[Guide] FW13 Ryzen Power Management

oh okay, gotcha. Yeah in those situations I’d likely get it plugged in. Okay thanks for your explanation!

latest discussions suggest it’s not the decoder specifically but the process of decoding and displaying video. the wrong hardware functions might be used for scaling the video while efficient hardware functions for that purpose have been included in this GPU and need to be used. that may take a while to sort out but I’ve personally seen improvements since I got my Framework. Now, on power save profile, I get 7-8W power consumption when watching video. this is an improvement over 12W I had when I got the device.

That has been discussed but no one has been able to actually demonstrate it.

Meanwhile all the actual tests we I have done/seen so far point towards the encoder using the bulk of the power.

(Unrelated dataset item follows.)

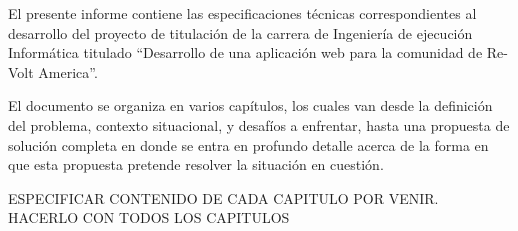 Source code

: El presente informe contiene las especificaciones técnicas correspondientes al desarrollo del proyecto de titulación de la carrera de Ingeniería de ejecución Informática titulado “Desarrollo de una aplicación web para la comunidad de Re-Volt America”.

El documento se organiza en varios capítulos, los cuales van desde la definición del problema, contexto situacional, y desafíos a enfrentar, hasta una propuesta de solución completa en donde se entra en profundo detalle acerca de la forma en que esta propuesta pretende resolver la situación en cuestión.

ESPECIFICAR CONTENIDO DE CADA CAPITULO POR VENIR. HACERLO CON TODOS LOS CAPITULOS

I did testing without any scaling or display and regular playback testing and in both cases the hw decoder is using more power than even sw decoding under 1080p 30. In the case of playback testing both sw and hw decoding have to use sw scaling so it should hurt both more or less equally and the main power difference is still the hw decoder.

There have been some tests indicating hw scaling does reduce playback power a bit but nowhere near enough.

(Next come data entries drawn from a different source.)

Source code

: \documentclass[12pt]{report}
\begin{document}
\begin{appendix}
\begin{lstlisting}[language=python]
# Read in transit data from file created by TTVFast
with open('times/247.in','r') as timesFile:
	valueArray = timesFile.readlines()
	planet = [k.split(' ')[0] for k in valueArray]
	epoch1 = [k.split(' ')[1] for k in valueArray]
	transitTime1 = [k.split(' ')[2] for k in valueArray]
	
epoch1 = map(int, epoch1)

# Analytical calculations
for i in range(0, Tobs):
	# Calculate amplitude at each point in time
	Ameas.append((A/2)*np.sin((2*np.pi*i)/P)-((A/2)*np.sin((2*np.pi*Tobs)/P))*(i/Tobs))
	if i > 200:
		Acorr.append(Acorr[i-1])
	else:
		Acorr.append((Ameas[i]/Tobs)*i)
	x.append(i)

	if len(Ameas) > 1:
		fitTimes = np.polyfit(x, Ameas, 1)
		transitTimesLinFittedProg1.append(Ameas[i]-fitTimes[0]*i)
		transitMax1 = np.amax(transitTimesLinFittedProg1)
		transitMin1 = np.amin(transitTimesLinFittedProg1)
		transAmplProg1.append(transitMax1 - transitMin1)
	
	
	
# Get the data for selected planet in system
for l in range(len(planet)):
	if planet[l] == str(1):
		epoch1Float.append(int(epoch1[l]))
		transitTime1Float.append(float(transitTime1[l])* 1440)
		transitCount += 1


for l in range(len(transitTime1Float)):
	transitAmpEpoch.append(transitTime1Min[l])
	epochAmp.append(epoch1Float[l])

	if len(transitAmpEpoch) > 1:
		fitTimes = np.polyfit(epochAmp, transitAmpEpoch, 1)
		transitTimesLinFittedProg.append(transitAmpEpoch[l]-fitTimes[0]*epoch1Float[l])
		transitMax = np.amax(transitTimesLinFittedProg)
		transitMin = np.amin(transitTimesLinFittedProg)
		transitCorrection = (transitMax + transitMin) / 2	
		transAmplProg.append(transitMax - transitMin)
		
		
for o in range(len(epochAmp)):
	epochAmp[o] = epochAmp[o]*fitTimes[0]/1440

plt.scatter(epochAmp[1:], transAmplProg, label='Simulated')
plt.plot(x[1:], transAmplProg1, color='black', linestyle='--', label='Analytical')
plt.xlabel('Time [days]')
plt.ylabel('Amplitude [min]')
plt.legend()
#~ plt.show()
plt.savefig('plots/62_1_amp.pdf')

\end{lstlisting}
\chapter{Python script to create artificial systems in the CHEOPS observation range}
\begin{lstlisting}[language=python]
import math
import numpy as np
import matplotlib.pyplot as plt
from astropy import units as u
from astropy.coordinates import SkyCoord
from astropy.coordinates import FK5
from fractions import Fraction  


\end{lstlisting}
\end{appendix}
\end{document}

I would love if somebody would back up those “it’s all the scaling and presentation and stuff” claims with a demo or some testing or anything. It doesn’t need to be anything fancy, hell it doesn’t even need to be useful. Could just be a custom binary spitting out a video directly to the display or hell even just decoding a 1080p 30 video into null for a non ridiculous amount of power.

It’s still way too much.

1 Like

That has been discussed but no one has been able to actually demonstrate it.

We discussed this at the Display Next Hackfest this year, and Leo spent cycles evangelizing the strategy of underlay planes (like a hole punch) for compositors to setup. Two of the compositors (Weston and Cosmic) have already done the work to get MPO working.

There are (at least) two patches that were part of this week’s display promotion you need that change how cursors work:
Patch 40
Patch 41

The kernel patches will be part of kernel 6.11. From my discussion with Leo those patches when paired with Weston show video offload savings. They show savings with Cosmic as well but some other bugs occur (pink flickering in the compositor and triggering some driver bugs on amdgpu).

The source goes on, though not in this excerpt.